Have one doing lighting systems...
If you only need the smallest of Raspberry Pi chips, but you need a lot of them, you can now buy the gang's RP2040 microcontrollers directly from the farm supplier in lots of 500 or 3,400. Because the Raspberry Pi range is so cheap, people use lots of them – even in places where a complete Linux computer is arguably overkill. …
Never seen _much_ illumination from processor chips, but I do recall the days when, overwhelmed by the task of manually programming many EPROMs in a row of an evening, I occasionally plugged one into the low insertion force socket and pressed START. Chips inserted wrong end up (it happens) would emit a small amount of light to alert me to my mistake.
"LEM (Light Emitting Rom)"
I always wondered why he was called Lemmy.

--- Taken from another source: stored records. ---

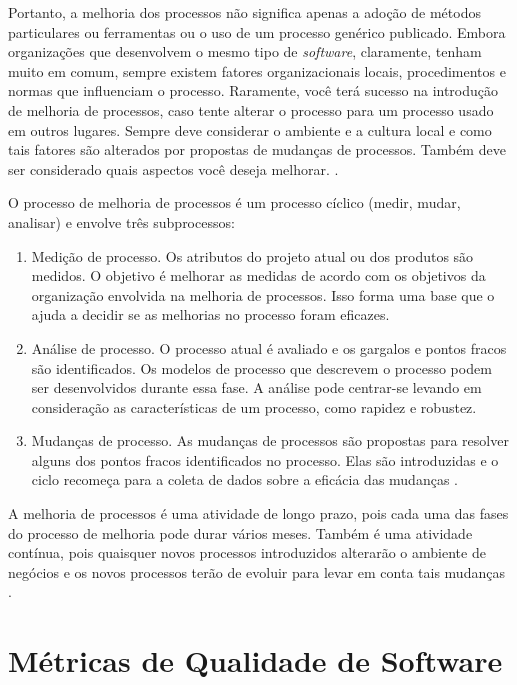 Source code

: \documentclass[12pt]{article}
\begin{document}
Portanto, a melhoria dos processos não significa apenas a adoção de métodos particulares ou ferramentas ou o uso de um processo genérico publicado. Embora organizações que desenvolvem o mesmo tipo de \textit{software}, claramente, tenham muito em comum, sempre existem fatores organizacionais locais, procedimentos e normas que influenciam o processo. Raramente, você terá sucesso na introdução de melhoria de processos, caso tente alterar o processo para um processo usado em outros lugares. Sempre deve considerar o ambiente e a cultura local e como tais fatores são alterados por propostas de mudanças de processos. Também deve ser considerado quais aspectos você deseja melhorar.  \cite{sommerville2007engenharia}.

O processo de melhoria de processos é um processo cíclico (medir, mudar, analisar) e envolve três subprocessos:
\begin{enumerate}
    \item Medição de processo. Os atributos do projeto atual ou dos produtos são medidos. O objetivo é melhorar as medidas de acordo com os objetivos da organização envolvida na melhoria de processos. Isso forma uma base que o ajuda a decidir se as melhorias no processo foram eficazes.
    \item Análise de processo. O processo atual é avaliado e os gargalos e pontos fracos são identificados. Os modelos de processo que descrevem o processo podem ser desenvolvidos durante essa fase. A análise pode centrar-se levando em consideração as características de um processo, como rapidez e robustez.
    \item Mudanças de processo. As mudanças de processos são propostas para resolver alguns dos pontos fracos identificados no processo. Elas são introduzidas e o ciclo recomeça para a coleta de dados sobre a eficácia das mudanças \cite{sommerville2007engenharia}.
\end{enumerate}

A melhoria de processos é uma atividade de longo prazo, pois cada uma das fases do processo de melhoria pode durar vários meses. Também é uma atividade contínua, pois quaisquer novos processos introduzidos alterarão o ambiente de negócios e os novos processos terão de evoluir para levar em conta tais mudanças \cite{sommerville2007engenharia}.

\section{Métricas de Qualidade de Software}
\end{document}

To think that if it had been Light Emitting Ron, we would all be fondly remember Lenny from Nötörhead.
Funnily enough, he spent much of his life skilling, skeeding and no doubt (when nobody was looking) peeding in the corner, without which he might well not have lived to the ripe old age of Shakespeare's "threescore years and ten". Göd rest his söul.

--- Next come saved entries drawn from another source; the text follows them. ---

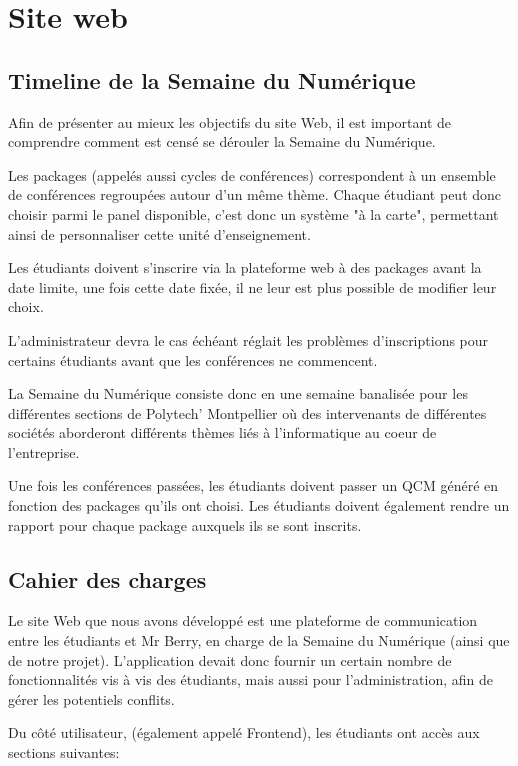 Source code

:\chapter{Site web}
    \section{Timeline de la Semaine du Numérique}

    Afin de présenter au mieux les objectifs du site Web, il est important de comprendre comment
    est censé se dérouler la Semaine du Numérique.

    Les packages (appelés aussi cycles de conférences) correspondent à un ensemble de conférences regroupées autour d'un même thème.
    Chaque étudiant peut donc choisir parmi le panel disponible, c'est donc un système "à la carte", permettant
    ainsi de personnaliser cette unité d'enseignement.

    Les étudiants doivent s'inscrire via la plateforme web à des packages avant la date limite, une fois cette date fixée,
    il ne leur est plus possible de modifier leur choix.

    L'administrateur devra le cas échéant réglait les problèmes d'inscriptions pour certains étudiants avant que les conférences ne commencent.

    La Semaine du Numérique consiste donc en une semaine banalisée pour les différentes sections de Polytech' Montpellier
    où des intervenants de différentes sociétés aborderont différents thèmes liés à l'informatique au coeur de l'entreprise.

    Une fois les conférences passées, les étudiants doivent passer un QCM généré en fonction des packages qu'ils ont choisi.
    Les étudiants doivent également rendre un rapport pour chaque package auxquels ils se sont inscrits.

    \section{Cahier des charges}
    Le site Web que nous avons développé est une plateforme de communication entre les étudiants
    et Mr Berry, en charge de la Semaine du Numérique (ainsi que de notre projet).
    L'application devait donc fournir un certain nombre de fonctionnalités vis à vis des étudiants,
    mais aussi pour l'administration, afin de gérer les potentiels conflits.

    Du côté utilisateur, (également appelé Frontend), les étudiants ont accès aux sections suivantes:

And if the programming voltage was too high above 12V charge got stuck so you couldn't erase the device.
The cure for that was to put the devices on a baking tray in an oven at 200C for an hour.
I had to do this for a few hundred because the 12V in my programmer was
*Cue Monty Python "Aye, we had it hard" sketch*
...as companies such as Adafruit and Pimoroni have been selling various units based on the RP2040 for a while now - and indeed individual chips. What's new seems to be the online "shop", presumably as an easier way for less well-established players to get in on the act?
M.
At this point in the game I'd be happy with a guarantee that I could design in any particular STM32 and expect to be able to order them in batches of 20 at any time; rather than see what I can buy, see it if suits and making a "last time buy" of as many as I can scrape funds together for.

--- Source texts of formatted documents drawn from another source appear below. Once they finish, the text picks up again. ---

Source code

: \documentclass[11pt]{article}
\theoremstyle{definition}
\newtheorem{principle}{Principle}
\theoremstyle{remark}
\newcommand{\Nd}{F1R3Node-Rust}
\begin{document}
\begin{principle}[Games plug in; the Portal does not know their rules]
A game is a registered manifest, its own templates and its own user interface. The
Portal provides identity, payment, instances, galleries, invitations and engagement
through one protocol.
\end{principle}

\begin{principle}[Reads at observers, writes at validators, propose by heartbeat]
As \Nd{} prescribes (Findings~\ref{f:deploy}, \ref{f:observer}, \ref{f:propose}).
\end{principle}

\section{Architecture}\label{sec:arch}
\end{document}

It's got so bad that I'm even thinking of buying Microchip (Atmel) parts or NXP. :(
Digikey have 48,500 RP2040s in stock at time of writing. Shame it's no use to me...
It's got so bad that I'm even thinking of buying Microchip (Atmel) parts or NXP.
My current employer is using Microchip parts, I'm sorry to report that they too are as scarce as rocking horse poo. Probably you can get a chip from them, but one that's pin compatible with our design? Not easy. One that has the same pinout and all the features we need? even harder.